◆ **Exercise directions**
Only a number is wanted here: how many lines in the records below contain the string "Mniejsze".

(Beginning of Extracted information)

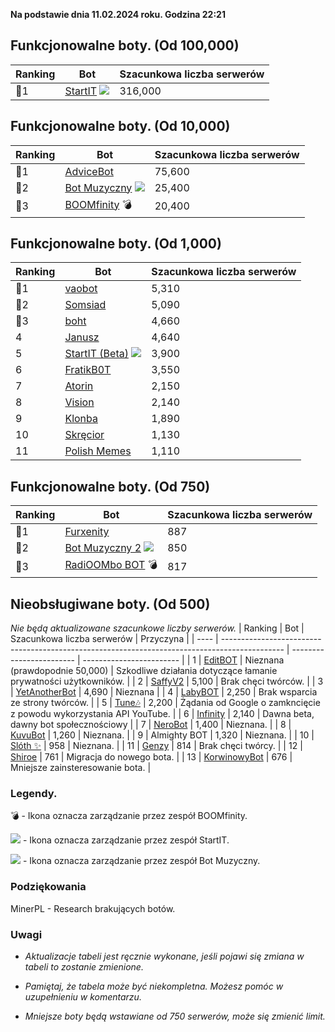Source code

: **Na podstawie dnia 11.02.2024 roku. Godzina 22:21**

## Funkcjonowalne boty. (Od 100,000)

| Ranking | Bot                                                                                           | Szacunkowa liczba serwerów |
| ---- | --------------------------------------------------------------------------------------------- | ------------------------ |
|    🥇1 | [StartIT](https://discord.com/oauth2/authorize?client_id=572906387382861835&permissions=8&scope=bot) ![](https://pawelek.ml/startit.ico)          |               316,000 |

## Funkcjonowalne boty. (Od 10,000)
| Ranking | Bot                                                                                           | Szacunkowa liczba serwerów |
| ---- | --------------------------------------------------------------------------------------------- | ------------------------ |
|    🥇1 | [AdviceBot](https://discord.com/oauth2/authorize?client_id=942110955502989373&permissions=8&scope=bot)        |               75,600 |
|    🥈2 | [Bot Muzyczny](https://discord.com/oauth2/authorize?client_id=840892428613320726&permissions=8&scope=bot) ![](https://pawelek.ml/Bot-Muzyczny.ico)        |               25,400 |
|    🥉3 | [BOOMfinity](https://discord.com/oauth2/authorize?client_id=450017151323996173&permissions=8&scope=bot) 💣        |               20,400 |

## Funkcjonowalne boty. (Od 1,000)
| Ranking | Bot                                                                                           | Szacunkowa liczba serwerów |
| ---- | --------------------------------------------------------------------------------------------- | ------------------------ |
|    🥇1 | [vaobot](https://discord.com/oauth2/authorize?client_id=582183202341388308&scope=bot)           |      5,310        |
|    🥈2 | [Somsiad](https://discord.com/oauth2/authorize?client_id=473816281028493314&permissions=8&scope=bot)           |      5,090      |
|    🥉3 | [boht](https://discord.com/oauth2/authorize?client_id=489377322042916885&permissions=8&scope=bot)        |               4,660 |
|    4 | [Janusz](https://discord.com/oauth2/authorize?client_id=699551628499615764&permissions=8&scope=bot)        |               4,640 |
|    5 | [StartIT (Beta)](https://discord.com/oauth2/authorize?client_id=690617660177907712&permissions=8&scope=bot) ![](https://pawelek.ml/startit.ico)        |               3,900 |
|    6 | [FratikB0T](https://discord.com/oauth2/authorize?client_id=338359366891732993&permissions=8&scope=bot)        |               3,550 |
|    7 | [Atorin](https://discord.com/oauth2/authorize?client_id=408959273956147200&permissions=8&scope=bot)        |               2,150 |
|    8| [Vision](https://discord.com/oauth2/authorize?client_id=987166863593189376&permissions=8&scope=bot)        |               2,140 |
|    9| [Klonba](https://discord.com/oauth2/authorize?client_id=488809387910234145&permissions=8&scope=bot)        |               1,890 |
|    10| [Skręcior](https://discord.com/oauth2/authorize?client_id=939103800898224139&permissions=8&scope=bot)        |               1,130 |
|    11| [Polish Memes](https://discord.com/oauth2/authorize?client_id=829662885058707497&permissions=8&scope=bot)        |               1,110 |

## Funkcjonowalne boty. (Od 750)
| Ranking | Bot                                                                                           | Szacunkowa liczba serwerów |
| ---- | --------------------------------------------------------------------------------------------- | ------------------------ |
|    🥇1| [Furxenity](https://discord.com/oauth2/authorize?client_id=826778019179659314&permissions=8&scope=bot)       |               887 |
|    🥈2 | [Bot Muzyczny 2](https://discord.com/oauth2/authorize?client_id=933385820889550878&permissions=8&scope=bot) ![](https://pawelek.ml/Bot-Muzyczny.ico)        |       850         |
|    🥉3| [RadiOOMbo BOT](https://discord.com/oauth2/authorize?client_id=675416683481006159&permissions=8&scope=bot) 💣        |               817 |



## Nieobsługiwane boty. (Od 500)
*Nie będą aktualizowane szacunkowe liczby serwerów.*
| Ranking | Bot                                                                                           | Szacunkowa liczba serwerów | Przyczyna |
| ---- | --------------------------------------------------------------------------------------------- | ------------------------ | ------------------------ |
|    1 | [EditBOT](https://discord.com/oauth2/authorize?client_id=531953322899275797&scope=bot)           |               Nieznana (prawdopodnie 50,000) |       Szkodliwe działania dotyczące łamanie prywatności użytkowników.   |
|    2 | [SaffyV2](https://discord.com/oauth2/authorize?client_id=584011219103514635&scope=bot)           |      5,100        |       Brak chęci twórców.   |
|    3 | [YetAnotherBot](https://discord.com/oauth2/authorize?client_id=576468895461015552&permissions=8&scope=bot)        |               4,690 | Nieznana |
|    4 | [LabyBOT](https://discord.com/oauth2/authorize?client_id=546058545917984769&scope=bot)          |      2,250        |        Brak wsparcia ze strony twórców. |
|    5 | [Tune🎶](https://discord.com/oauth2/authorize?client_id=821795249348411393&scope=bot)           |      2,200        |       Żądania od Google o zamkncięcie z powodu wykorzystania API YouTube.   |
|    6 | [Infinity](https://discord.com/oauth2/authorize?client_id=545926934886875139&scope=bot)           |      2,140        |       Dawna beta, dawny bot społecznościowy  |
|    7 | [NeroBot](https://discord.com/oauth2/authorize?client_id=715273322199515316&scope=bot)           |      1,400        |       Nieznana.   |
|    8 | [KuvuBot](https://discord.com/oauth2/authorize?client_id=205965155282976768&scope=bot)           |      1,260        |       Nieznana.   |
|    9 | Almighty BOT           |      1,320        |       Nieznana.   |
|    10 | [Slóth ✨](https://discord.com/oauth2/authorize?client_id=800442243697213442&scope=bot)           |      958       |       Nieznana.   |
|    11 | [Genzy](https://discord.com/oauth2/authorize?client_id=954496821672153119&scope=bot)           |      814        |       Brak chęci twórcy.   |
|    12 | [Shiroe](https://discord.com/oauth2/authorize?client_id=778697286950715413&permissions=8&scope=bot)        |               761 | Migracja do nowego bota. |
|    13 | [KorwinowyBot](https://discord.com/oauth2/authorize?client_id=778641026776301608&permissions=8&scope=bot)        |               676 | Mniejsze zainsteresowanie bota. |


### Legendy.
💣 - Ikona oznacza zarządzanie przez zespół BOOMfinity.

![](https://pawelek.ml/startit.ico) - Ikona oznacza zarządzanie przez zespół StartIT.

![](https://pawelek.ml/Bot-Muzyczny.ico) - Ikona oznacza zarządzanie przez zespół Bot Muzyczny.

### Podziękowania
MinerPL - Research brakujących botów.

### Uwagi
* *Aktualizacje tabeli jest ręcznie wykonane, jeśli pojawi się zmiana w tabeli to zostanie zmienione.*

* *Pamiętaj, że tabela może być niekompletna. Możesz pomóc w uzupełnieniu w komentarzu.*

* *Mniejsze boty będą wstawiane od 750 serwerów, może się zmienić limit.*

(End of Extracted information)

◆ **Completed exercise**
2